Aus einem bleichen Gesicht sahen zwei dunkle Augen zu
ihm hin und diese Augen fragten: Was nun?

Er sass ihr gegenüber, die auf dem zerrissenen Sopha
lag, und wusste auf ihre Frage nichts zu antworten — nichts
als graue Hoffnungslosigkeit.

In der Hand hielt er einen Brief. Was darin stand, galt
ihnen beiden und war der letzte, bitterste Tropfen im Kelch
des Unglücks, aus dem sie so lange schon tranken, ohne
dass er jemals leer ward.

„Beehre Herrn Kunstmaler Holder mitzutheilen,
wenn Sie bis Ersten die längs fählige Miete nicht
zahlen, müssen Sie naus.

Rosina Schwandel, Hausmeisterin“.
Womit sollte er zahlen?
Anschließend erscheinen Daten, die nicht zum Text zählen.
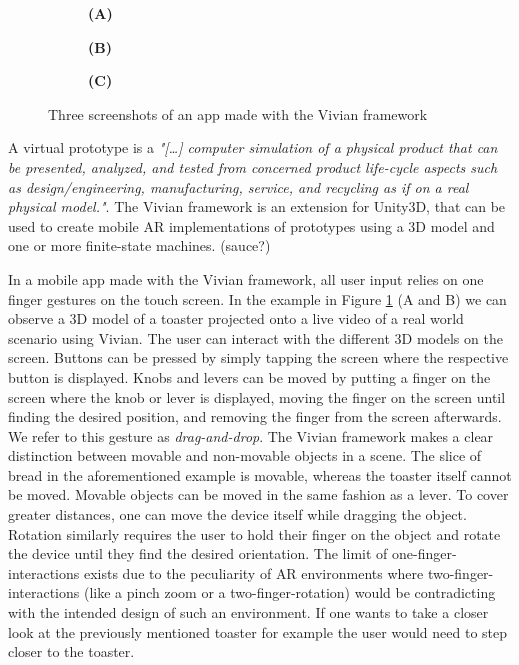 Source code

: \documentclass[11pt, a4paper]{article}
\begin{document}
\begin{figure}[H]
			\begin{subfigure}[t]{.32\textwidth}\centering
				\textbf{(A)}
			\end{subfigure}
			\begin{subfigure}[t]{.32\textwidth}\centering
				\textbf{(B)}
			\end{subfigure}
			\begin{subfigure}[t]{.32\textwidth}\centering
				\textbf{(C)}
			\end{subfigure}
			\caption{Three screenshots of an app made with the Vivian framework}
			\label{fig:feedbackonphone}
		\end{figure}

		A virtual prototype is a \textit{"\textnormal{[…]} computer simulation of a physical product that can be presented, analyzed, and tested from concerned product life-cycle aspects such as design/engineering, manufacturing, service, and recycling as if on a real physical model."}\cite{Wang2002}. The Vivian framework is an extension for Unity3D, that can be used to create mobile \ac{AR} implementations of prototypes using a 3D model and one or more finite-state machines. (sauce?)

		In a mobile app made with the Vivian framework, all user input relies on one finger gestures on the touch screen. In the example in Figure \ref{fig:feedbackonphone} (A and B) we can observe a 3D model of a toaster projected onto a live video of a real world scenario using Vivian. The user can interact with the different 3D models on the screen. Buttons can be pressed by simply tapping the screen where the respective button is displayed. Knobs and levers can be moved by putting a finger on the screen where the knob or lever is displayed, moving the finger on the screen until finding the desired position, and removing the finger from the screen afterwards. We refer to this gesture as \emph{drag-and-drop}. The Vivian framework makes a clear distinction between movable and non-movable objects in a scene. The slice of bread in the aforementioned example is movable, whereas the toaster itself cannot be moved. Movable objects can be moved in the same fashion as a lever. To cover greater distances, one can move the device itself while dragging the object. Rotation similarly requires the user to hold their finger on the object and rotate the device until they find the desired orientation. The limit of one-finger-interactions exists due to the peculiarity of \ac{AR} environments where two-finger-interactions (like a pinch zoom or a two-finger-rotation) would be contradicting with the intended design of such an environment. If one wants to take a closer look at the previously mentioned toaster for example the user would need to step closer to the toaster.
\end{document}
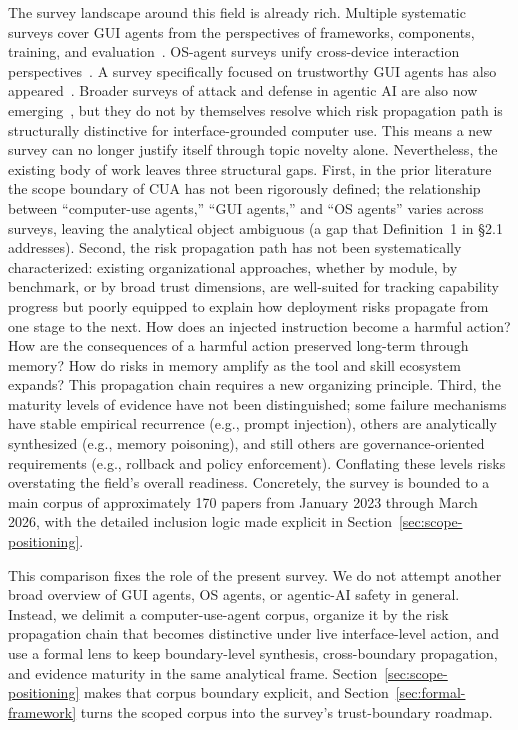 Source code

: The survey landscape around this field is already rich. Multiple systematic surveys cover GUI agents from the perspectives of frameworks, components, training, and evaluation~\cite{foundationguisurvey2024,nguyen2025gui}. OS-agent surveys unify cross-device interaction perspectives~\cite{hu2025osagents}. A survey specifically focused on trustworthy GUI agents has also appeared~\cite{trustworthyguisurvey2025}. Broader surveys of attack and defense in agentic AI are also now emerging~\cite{attackdefenselandscape2026}, but they do not by themselves resolve which risk propagation path is structurally distinctive for interface-grounded computer use. This means a new survey can no longer justify itself through topic novelty alone. Nevertheless, the existing body of work leaves three structural gaps. First, in the prior literature the scope boundary of CUA has not been rigorously defined; the relationship between ``computer-use agents,'' ``GUI agents,'' and ``OS agents'' varies across surveys, leaving the analytical object ambiguous (a gap that Definition~1 in \S2.1 addresses). Second, the risk propagation path has not been systematically characterized: existing organizational approaches, whether by module, by benchmark, or by broad trust dimensions, are well-suited for tracking capability progress but poorly equipped to explain how deployment risks propagate from one stage to the next. How does an injected instruction become a harmful action? How are the consequences of a harmful action preserved long-term through memory? How do risks in memory amplify as the tool and skill ecosystem expands? This propagation chain requires a new organizing principle. Third, the maturity levels of evidence have not been distinguished; some failure mechanisms have stable empirical recurrence (e.g., prompt injection), others are analytically synthesized (e.g., memory poisoning), and still others are governance-oriented requirements (e.g., rollback and policy enforcement). Conflating these levels risks overstating the field's overall readiness. Concretely, the survey is bounded to a main corpus of approximately 170 papers from January 2023 through March 2026, with the detailed inclusion logic made explicit in Section~\ref{sec:scope-positioning}.

This comparison fixes the role of the present survey. We do not attempt another broad overview of GUI agents, OS agents, or agentic-AI safety in general. Instead, we delimit a computer-use-agent corpus, organize it by the risk propagation chain that becomes distinctive under live interface-level action, and use a formal lens to keep boundary-level synthesis, cross-boundary propagation, and evidence maturity in the same analytical frame. Section~\ref{sec:scope-positioning} makes that corpus boundary explicit, and Section~\ref{sec:formal-framework} turns the scoped corpus into the survey's trust-boundary roadmap.

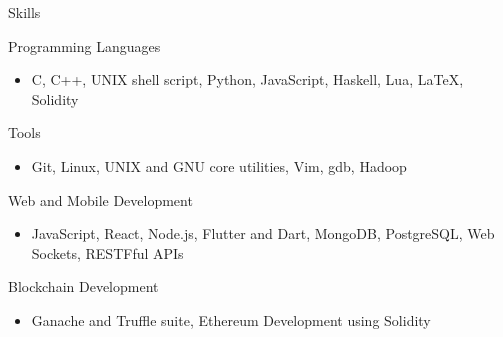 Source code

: \documentclass{article}
\newlength{\tabin}
\newlength{\secsep}
\newcommand{\lineunder}{\vspace*{-8pt} \\ \hspace*{-6pt} \hrulefill \\ \vspace*{-15pt}}
\newenvironment{tabbedsection}[1]{
	\begin{list}{}{
		\setlength{\itemsep}{0pt}
		\setlength{\labelsep}{0pt}
		\setlength{\labelwidth}{0pt}
		\setlength{\leftmargin}{\tabin}
		\setlength{\rightmargin}{\tabin}
		\setlength{\listparindent}{0pt}
		\setlength{\parsep}{0pt}
		\setlength{\parskip}{0pt}
		\setlength{\partopsep}{0pt}
		\setlength{\topsep}{#1}
	}
	\item[]
}{\end{list}}
\newenvironment{resume_section}[1]{
	\filbreak
	\vspace{2\secsep}
	\textsc{\large#1}
	\lineunder
	\begin{tabbedsection}{\secsep}
}{\end{tabbedsection}}
\newenvironment{resume_subsection}[2][]{
	\textbf{#2} \hfill {\footnotesize #1} \hspace{2em}
	\begin{tabbedsection}{0.5\secsep}
}{\end{tabbedsection}}
\newenvironment{subitems}{
	\renewcommand{\labelitemi}{-}
	\begin{itemize}
		\setlength{\labelsep}{1em}
}{\end{itemize}}
\begin{document}
\begin{resume_section}{Skills}

	\begin{resume_subsection}{Programming Languages}
		\begin{subitems}
		\item C, C++, UNIX shell script, Python, JavaScript, Haskell, Lua, {\LaTeX}, Solidity
		\end{subitems}
	\end{resume_subsection}

	\begin{resume_subsection}{Tools}
		\begin{subitems}
		\item Git, Linux, UNIX and GNU core utilities, Vim, gdb, Hadoop
		\end{subitems}
	\end{resume_subsection}

	\begin{resume_subsection}{Web and Mobile Development}
		\begin{subitems}
		\item JavaScript, React, Node.js, Flutter and Dart, MongoDB, PostgreSQL, Web Sockets, RESTFful APIs
		\end{subitems}
	\end{resume_subsection}

	\begin{resume_subsection}{Blockchain Development}
		\begin{subitems}
		\item Ganache and Truffle suite, Ethereum Development using Solidity
		\end{subitems}
	\end{resume_subsection}

\end{resume_section}
\end{document}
Er hatte keinen Pfennig mehr.
Und da er nicht zahlen konnte — wohin?

Antoinette und er wechselten kein Wort. Sie sassen in
einer Ecke des grossen Ateliers, das doppelt gross aussah,
weil es so leer war ....

Doch vom Bett her fing eine helle Stimme an zu schreien:
ihr Kind, das dort in einem Waschkorb lag.

Das junge Weib stand auf und legte den Säugling an ihre
Brust. Eine Weile war’s ganz still. Aber dann fing die helle
Stimme wieder an, diese Stimme, die vom Leid der Mensch-
heit noch nichts kündete als den Hunger und das Leibweh.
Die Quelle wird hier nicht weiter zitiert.